Ukranian-Australians say they feel helpless as their families relate their terror as Russia’s invasion blitzes the besieged nation.
Masha Syzonova moved from Ukraine to Sydney in 2015 to be with her husband, but almost all of her family is still living in the northern city of Kharkiv.
Since Thursday, Kharkiv has been targeted by Russian airstrikes
“I actually found out about everything at the same time from my sister as I read the news about the first explosions,” an emotional Ms Syzonova told The New Daily on Friday.
“She texted me at 5 o’clock saying that they were woken up by the explosions.”
One of the first photos to emerge during the invasion was taken not far from where she grew up.
Ms Syzonova’s elderly parents are now staying with friends on the other side of town, while other relatives are sheltering in the city’s deep subway system.
“They can’t flee because there are bombs everywhere,” she said.
“Nobody knows for sure what’s happening outside, unless they can see it from their window.”
Nadia O’Keefe, from Sydney, is worried for her daughter, who lives in the western city of Lviv with her Australian boyfriend.
Escape to Poland
“I received a phone call at two in the afternoon from my daughter who was in Ukraine, and I was shocked because I thought, ‘that’s around 2am in Ukraine’,” Ms O’Keefe told TND.
Lviv is close to Poland and was considered relatively safe thanks to its western location.
President Volodymyr Zelenskyy even discussed plans to relocate from the capital to Lviv if Russia were to invade.
With planes down, the young couple made the decision at 4am to drive across the border to Poland.
A day later, the city heard air raid sirens for the first time since WWII.
“I feel devastated for my daughter, I feel devastated for Ukrainians and for the 44 million people that are in that country that will have to deal with war, and possibly family members coming back injured,” Ms O’Keefe said.
Ms O’Keefe, who is active in Ukraninan-Australian organisations, said the country is no stranger to war.
One side of the family was taken by the Nazis to Germany, while the other side fled Soviet forces.
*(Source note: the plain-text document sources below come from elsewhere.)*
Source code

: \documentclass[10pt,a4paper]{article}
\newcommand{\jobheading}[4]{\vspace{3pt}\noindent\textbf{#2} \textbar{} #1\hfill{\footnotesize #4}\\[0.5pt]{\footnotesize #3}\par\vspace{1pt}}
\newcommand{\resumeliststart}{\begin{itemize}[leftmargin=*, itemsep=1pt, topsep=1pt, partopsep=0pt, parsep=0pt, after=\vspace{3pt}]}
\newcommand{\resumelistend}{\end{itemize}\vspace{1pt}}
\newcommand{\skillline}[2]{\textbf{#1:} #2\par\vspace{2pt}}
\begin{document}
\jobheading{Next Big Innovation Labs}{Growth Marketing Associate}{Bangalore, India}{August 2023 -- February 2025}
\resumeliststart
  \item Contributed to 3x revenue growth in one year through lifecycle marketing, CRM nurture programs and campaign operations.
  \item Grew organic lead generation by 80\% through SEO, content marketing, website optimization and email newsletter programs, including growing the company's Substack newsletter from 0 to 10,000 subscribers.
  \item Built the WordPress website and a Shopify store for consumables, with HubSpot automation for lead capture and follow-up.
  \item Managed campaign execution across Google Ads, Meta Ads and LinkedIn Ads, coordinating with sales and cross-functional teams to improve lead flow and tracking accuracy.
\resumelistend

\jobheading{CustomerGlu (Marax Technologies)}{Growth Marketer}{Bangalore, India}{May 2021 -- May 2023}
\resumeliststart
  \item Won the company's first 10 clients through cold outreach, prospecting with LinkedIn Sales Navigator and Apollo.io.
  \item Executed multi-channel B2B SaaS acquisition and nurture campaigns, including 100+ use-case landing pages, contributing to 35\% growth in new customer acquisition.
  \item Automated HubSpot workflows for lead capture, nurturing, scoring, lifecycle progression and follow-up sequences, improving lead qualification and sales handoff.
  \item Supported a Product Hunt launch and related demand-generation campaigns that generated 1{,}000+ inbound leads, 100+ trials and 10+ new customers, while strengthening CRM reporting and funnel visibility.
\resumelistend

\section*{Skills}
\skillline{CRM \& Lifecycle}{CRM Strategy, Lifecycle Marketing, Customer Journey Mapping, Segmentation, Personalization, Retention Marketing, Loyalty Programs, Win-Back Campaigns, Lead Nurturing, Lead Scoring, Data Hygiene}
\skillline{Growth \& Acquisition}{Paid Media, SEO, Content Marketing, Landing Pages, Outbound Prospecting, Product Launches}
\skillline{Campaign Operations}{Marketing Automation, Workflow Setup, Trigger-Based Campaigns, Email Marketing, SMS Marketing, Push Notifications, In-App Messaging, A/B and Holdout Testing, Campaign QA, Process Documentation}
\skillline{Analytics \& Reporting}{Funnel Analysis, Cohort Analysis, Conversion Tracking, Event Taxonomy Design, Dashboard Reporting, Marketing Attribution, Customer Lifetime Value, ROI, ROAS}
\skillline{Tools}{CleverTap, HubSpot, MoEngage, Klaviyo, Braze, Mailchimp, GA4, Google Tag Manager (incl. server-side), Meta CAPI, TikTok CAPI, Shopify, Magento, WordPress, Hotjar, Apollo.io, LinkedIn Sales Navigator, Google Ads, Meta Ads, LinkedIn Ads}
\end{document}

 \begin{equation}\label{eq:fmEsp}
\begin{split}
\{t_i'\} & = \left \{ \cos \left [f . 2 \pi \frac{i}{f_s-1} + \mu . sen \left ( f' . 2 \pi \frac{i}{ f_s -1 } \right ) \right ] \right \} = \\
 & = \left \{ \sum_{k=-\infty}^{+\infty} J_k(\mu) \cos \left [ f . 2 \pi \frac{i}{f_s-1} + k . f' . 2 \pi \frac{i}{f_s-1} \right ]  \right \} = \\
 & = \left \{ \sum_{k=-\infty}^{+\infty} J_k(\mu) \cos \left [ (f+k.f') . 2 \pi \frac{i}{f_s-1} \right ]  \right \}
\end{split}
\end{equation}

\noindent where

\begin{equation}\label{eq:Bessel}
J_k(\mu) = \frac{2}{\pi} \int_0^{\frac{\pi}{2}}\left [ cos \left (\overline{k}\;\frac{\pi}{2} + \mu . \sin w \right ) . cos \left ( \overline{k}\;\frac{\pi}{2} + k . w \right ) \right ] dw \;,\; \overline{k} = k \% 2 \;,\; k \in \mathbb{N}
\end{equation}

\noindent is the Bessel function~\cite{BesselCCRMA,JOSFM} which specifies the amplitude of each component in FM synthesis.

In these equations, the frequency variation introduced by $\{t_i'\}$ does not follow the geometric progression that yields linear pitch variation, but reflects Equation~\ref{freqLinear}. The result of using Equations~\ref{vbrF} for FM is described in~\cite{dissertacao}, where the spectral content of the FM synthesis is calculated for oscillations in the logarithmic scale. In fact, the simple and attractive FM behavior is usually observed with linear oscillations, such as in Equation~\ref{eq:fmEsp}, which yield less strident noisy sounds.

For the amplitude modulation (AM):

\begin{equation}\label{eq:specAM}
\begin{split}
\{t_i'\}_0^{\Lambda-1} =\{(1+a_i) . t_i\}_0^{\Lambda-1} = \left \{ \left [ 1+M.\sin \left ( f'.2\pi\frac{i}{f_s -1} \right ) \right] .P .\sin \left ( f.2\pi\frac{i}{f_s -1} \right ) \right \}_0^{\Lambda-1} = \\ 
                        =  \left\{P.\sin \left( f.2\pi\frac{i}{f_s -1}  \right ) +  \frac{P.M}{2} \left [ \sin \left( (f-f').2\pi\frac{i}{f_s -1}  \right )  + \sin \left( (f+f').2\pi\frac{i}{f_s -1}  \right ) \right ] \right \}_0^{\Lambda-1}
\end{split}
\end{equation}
Her grandparents fled to Australia after WWII.
More recently, in 2014, Russian-backed rebels launched a campaign in the Donbass region, capturing the cities of Donestk and Luhansk.
Ms Syzonova has a sister who lives in Luhansk Oblast, not far from the territory occupied by Russian-backed rebels.
“Ukrainians were used to that being a backdrop to their life, they knew that there were thousands who had died and they knew people who would have known people who had died,” Ms O’Keefe said.
“They were remaining calm, they were remaining steadfast in their determination to resist,” she said.
“But yesterday was was truly horrifying for Ukrainians, and a true realisation that Putin could mobilise to invade them.”
Her extended family in Lviv has been preparing for an invasion over the past week, but from Australia she can only watch.
Ms Syzonova agreed: “I’m terrified. We’re incapable of doing anything.”
According to the 2011 census, more than 13,000 Australians were born in Ukraine, with a further 38,000 claiming Ukrainian ancestry.
In a joint statement, Scott Morrison and Foreign Minister Marise Payne said the government was working to help Ukranians coming to Australia, as well as Australians currently in Ukraine.
“All Ukrainian nationals in Australia with a visa that is due to expire up to 30 June, will be given an automatic extension for six months,” they said.
“Outstanding visa applications from Ukrainian citizens, which number approximately 430, will be prioritised and fast tracked for a decision by immigration officials, as soon as possible.”